▶ _EXERCISE DIRECTIONS_: Reproduce the section of the listing that begins at the line containing "Near Infrared band." and finishes at the line containing "In order to". Include both end lines and nothing beyond them.

▶ _SOURCE INFORMATION_:
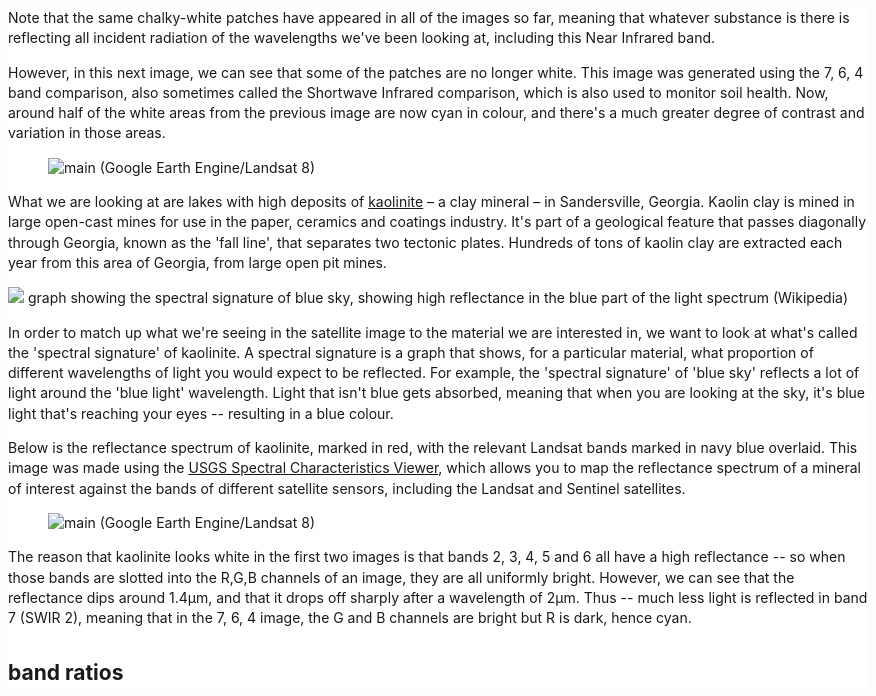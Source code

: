 Note that the same chalky-white patches have appeared in all of the images so far, meaning that whatever substance is there is reflecting all incident radiation of the wavelengths we've been looking at, including this Near Infrared band.

However, in this next image, we can see that some of the patches are no longer white. This image was generated using the 7, 6, 4 band comparison, also sometimes called the Shortwave Infrared comparison, which is also used to monitor soil health. Now, around half of the white areas from the previous image are now cyan in colour, and there's a much greater degree of contrast and variation in those areas.

<figure>
	<img src="{{ '/img/bellingcat/sandersville-764-aligned.png' | prepend: site.baseurl }}" alt="main"/> (Google Earth Engine/Landsat 8)
</figure>



What we are looking at are lakes with high deposits of [kaolinite](https://en.wikipedia.org/wiki/Kaolinite) – a clay mineral – in Sandersville, Georgia. Kaolin clay is mined in large open-cast mines for use in the paper, ceramics and coatings industry. It's part of a geological feature that passes diagonally through Georgia, known as the 'fall line', that separates two tectonic plates. Hundreds of tons of kaolin clay are extracted each year from this area of Georgia, from large open pit mines.


<span class="marginnote">
	<img src="{{ '/img/bellingcat/sky-spectrum.png' | prepend: site.baseurl }}"/>
	graph showing the spectral signature of blue sky, showing high reflectance in the blue part of the light spectrum (Wikipedia)
</span>

In order to match up what we're seeing in the satellite image to the material we are interested in, we want to look at what's called the 'spectral signature' of kaolinite. A spectral signature is a graph that shows, for a particular material, what proportion of different wavelengths of light you would expect to be reflected. For example, the 'spectral signature' of 'blue sky' reflects a lot of light around the 'blue light' wavelength. Light that isn't blue gets absorbed, meaning that when you are looking at the sky, it's blue light that's reaching your eyes -- resulting in a blue colour.

Below is the reflectance spectrum of kaolinite, marked in red, with the relevant Landsat bands marked in navy blue overlaid. This image was made using the [USGS Spectral Characteristics Viewer](https://landsat.usgs.gov/spectral-characteristics-viewer), which allows you to map the reflectance spectrum of a mineral of interest against the bands of different satellite sensors, including the Landsat and Sentinel satellites.

<figure>
	<img src="{{ '/img/bellingcat/kaolinite-reflectance.png' | prepend: site.baseurl }}" alt="main"/> (Google Earth Engine/Landsat 8)
</figure>

The reason that kaolinite looks white in the first two images is that bands 2, 3, 4, 5 and 6 all have a high reflectance -- so when those bands are slotted into the R,G,B channels of an image, they are all uniformly bright. However, we can see that the reflectance dips around 1.4μm, and that it drops off sharply after a wavelength of 2μm. Thus -- much less light is reflected in band 7 (SWIR 2), meaning that in the 7, 6, 4 image, the G and B channels are bright but R is dark, hence cyan.

## band ratios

▶ _SOLUTION_:
: Note that the same chalky-white patches have appeared in all of the images so far, meaning that whatever substance is there is reflecting all incident radiation of the wavelengths we've been looking at, including this Near Infrared band.

However, in this next image, we can see that some of the patches are no longer white. This image was generated using the 7, 6, 4 band comparison, also sometimes called the Shortwave Infrared comparison, which is also used to monitor soil health. Now, around half of the white areas from the previous image are now cyan in colour, and there's a much greater degree of contrast and variation in those areas.

<figure>
	<img src="{{ '/img/bellingcat/sandersville-764-aligned.png' | prepend: site.baseurl }}" alt="main"/> (Google Earth Engine/Landsat 8)
</figure>



What we are looking at are lakes with high deposits of [kaolinite](https://en.wikipedia.org/wiki/Kaolinite) – a clay mineral – in Sandersville, Georgia. Kaolin clay is mined in large open-cast mines for use in the paper, ceramics and coatings industry. It's part of a geological feature that passes diagonally through Georgia, known as the 'fall line', that separates two tectonic plates. Hundreds of tons of kaolin clay are extracted each year from this area of Georgia, from large open pit mines.


<span class="marginnote">
	<img src="{{ '/img/bellingcat/sky-spectrum.png' | prepend: site.baseurl }}"/>
	graph showing the spectral signature of blue sky, showing high reflectance in the blue part of the light spectrum (Wikipedia)
</span>

In order to match up what we're seeing in the satellite image to the material we are interested in, we want to look at what's called the 'spectral signature' of kaolinite. A spectral signature is a graph that shows, for a particular material, what proportion of different wavelengths of light you would expect to be reflected. For example, the 'spectral signature' of 'blue sky' reflects a lot of light around the 'blue light' wavelength. Light that isn't blue gets absorbed, meaning that when you are looking at the sky, it's blue light that's reaching your eyes -- resulting in a blue colour.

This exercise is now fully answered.